▶ **PROBLEM TO SOLVE**
Restate all entries exactly. Skip the images.

▶ **MATERIAL SUPPLIED**
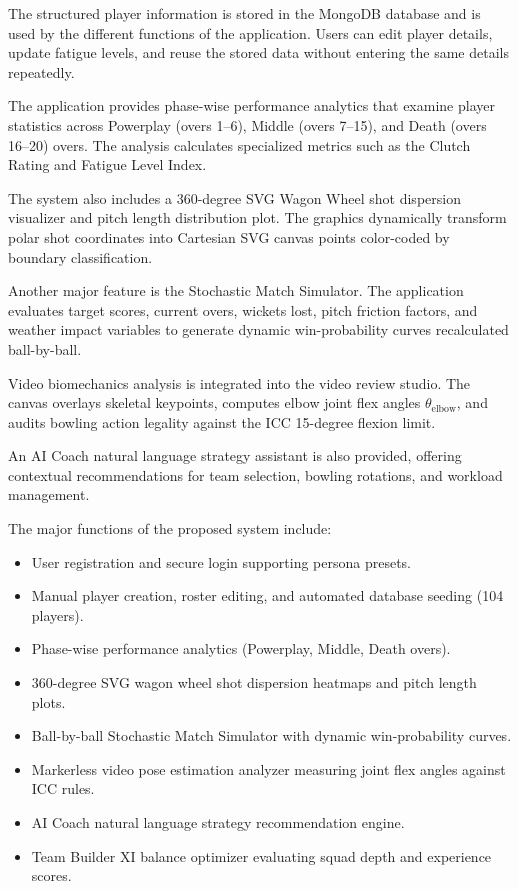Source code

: The structured player information is stored in the MongoDB database and is used by the different functions of the application. Users can edit player details, update fatigue levels, and reuse the stored data without entering the same details repeatedly.

The application provides phase-wise performance analytics that examine player statistics across Powerplay (overs 1--6), Middle (overs 7--15), and Death (overs 16--20) overs. The analysis calculates specialized metrics such as the Clutch Rating and Fatigue Level Index.

The system also includes a 360-degree SVG Wagon Wheel shot dispersion visualizer and pitch length distribution plot. The graphics dynamically transform polar shot coordinates into Cartesian SVG canvas points color-coded by boundary classification.

Another major feature is the Stochastic Match Simulator. The application evaluates target scores, current overs, wickets lost, pitch friction factors, and weather impact variables to generate dynamic win-probability curves recalculated ball-by-ball.

Video biomechanics analysis is integrated into the video review studio. The canvas overlays skeletal keypoints, computes elbow joint flex angles $\theta_{\text{elbow}}$, and audits bowling action legality against the ICC 15-degree flexion limit.

An AI Coach natural language strategy assistant is also provided, offering contextual recommendations for team selection, bowling rotations, and workload management.

The major functions of the proposed system include:
\begin{itemize}
    \item User registration and secure login supporting persona presets.
    \item Manual player creation, roster editing, and automated database seeding (104 players).
    \item Phase-wise performance analytics (Powerplay, Middle, Death overs).
    \item 360-degree SVG wagon wheel shot dispersion heatmaps and pitch length plots.
    \item Ball-by-ball Stochastic Match Simulator with dynamic win-probability curves.
    \item Markerless video pose estimation analyzer measuring joint flex angles against ICC rules.
    \item AI Coach natural language strategy recommendation engine.
    \item Team Builder XI balance optimizer evaluating squad depth and experience scores.
\end{itemize}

▶ **RESPONSE AREA**
Source code

: The structured player information is stored in the MongoDB database and is used by the different functions of the application. Users can edit player details, update fatigue levels, and reuse the stored data without entering the same details repeatedly.

The application provides phase-wise performance analytics that examine player statistics across Powerplay (overs 1--6), Middle (overs 7--15), and Death (overs 16--20) overs. The analysis calculates specialized metrics such as the Clutch Rating and Fatigue Level Index.

The system also includes a 360-degree SVG Wagon Wheel shot dispersion visualizer and pitch length distribution plot. The graphics dynamically transform polar shot coordinates into Cartesian SVG canvas points color-coded by boundary classification.

Another major feature is the Stochastic Match Simulator. The application evaluates target scores, current overs, wickets lost, pitch friction factors, and weather impact variables to generate dynamic win-probability curves recalculated ball-by-ball.

Video biomechanics analysis is integrated into the video review studio. The canvas overlays skeletal keypoints, computes elbow joint flex angles $\theta_{\text{elbow}}$, and audits bowling action legality against the ICC 15-degree flexion limit.

An AI Coach natural language strategy assistant is also provided, offering contextual recommendations for team selection, bowling rotations, and workload management.

The major functions of the proposed system include:
\begin{itemize}
    \item User registration and secure login supporting persona presets.
    \item Manual player creation, roster editing, and automated database seeding (104 players).
    \item Phase-wise performance analytics (Powerplay, Middle, Death overs).
    \item 360-degree SVG wagon wheel shot dispersion heatmaps and pitch length plots.
    \item Ball-by-ball Stochastic Match Simulator with dynamic win-probability curves.
    \item Markerless video pose estimation analyzer measuring joint flex angles against ICC rules.
    \item AI Coach natural language strategy recommendation engine.
    \item Team Builder XI balance optimizer evaluating squad depth and experience scores.
\end{itemize}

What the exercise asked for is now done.